Online delivery path
- User A sends a message via a WebSocket connection.
- WS Gateway transfers payload to Chat Router.
- Session Registry finds the target chat server for User B.
- When the session is active, the message is instantly delivered to the recipient.
Offline delivery path
- The message is first acknowledged and stored in the Message Store.
- Delivery Queue creates a push notification task with a retry policy.
- Push Service sends the event to APNS/FCM.

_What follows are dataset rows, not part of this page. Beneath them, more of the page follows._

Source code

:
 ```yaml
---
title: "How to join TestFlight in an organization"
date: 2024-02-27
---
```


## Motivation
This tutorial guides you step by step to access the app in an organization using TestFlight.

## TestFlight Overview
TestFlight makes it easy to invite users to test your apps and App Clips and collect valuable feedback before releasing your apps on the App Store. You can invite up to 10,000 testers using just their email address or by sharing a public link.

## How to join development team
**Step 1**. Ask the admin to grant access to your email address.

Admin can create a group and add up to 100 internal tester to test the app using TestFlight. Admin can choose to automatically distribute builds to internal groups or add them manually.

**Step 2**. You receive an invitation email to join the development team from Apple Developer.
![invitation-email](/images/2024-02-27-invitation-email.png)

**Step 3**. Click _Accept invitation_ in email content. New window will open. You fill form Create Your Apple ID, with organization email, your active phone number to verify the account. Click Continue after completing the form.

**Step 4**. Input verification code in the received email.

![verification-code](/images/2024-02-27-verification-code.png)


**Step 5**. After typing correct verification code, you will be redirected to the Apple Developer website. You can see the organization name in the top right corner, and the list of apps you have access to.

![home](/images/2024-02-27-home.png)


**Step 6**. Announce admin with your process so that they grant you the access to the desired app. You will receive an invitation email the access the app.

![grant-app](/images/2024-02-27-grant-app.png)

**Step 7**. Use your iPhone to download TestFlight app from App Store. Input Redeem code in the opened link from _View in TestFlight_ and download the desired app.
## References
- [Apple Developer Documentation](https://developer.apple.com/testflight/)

- When reconnecting, the client is synchronized using the last-seen message ID.
5Message storage
Data storage
Database Internals
The choice between SQL and NoSQL depends on access patterns.
Comparison of storage approaches
| Database | Pros | Cons | Use Case |
|---|---|---|---|
| PostgreSQL | ACID, friend | Sharding is complicated | Small scale |
| Cassandra ✓ | Horizontal zoom, great recording | Eventual consistency | Facebook/Discord chats |
| HBase | Wide-column, Hadoop integration | Complexity of operations | Facebook Messenger |
Data Schema (Cassandra)
-- Message table (partitioned by chat_id)
CREATE TABLE messages (
chat_id UUID,
message_id TIMEUUID, -- Snowflake ID or TIMEUUID
sender_id UUID,
content TEXT,
created_at TIMESTAMP,
PRIMARY KEY ((chat_id), message_id)
) WITH CLUSTERING ORDER BY (message_id DESC);
-- Quick access to recent chat messages
SELECT * FROM messages
WHERE chat_id = ?
ORDER BY message_id DESC
LIMIT 50;Why is message_id important?
- •Ordering: TIMEUUID or Snowflake ID guarantee order
- •Pagination: "Load messages up to message_id X"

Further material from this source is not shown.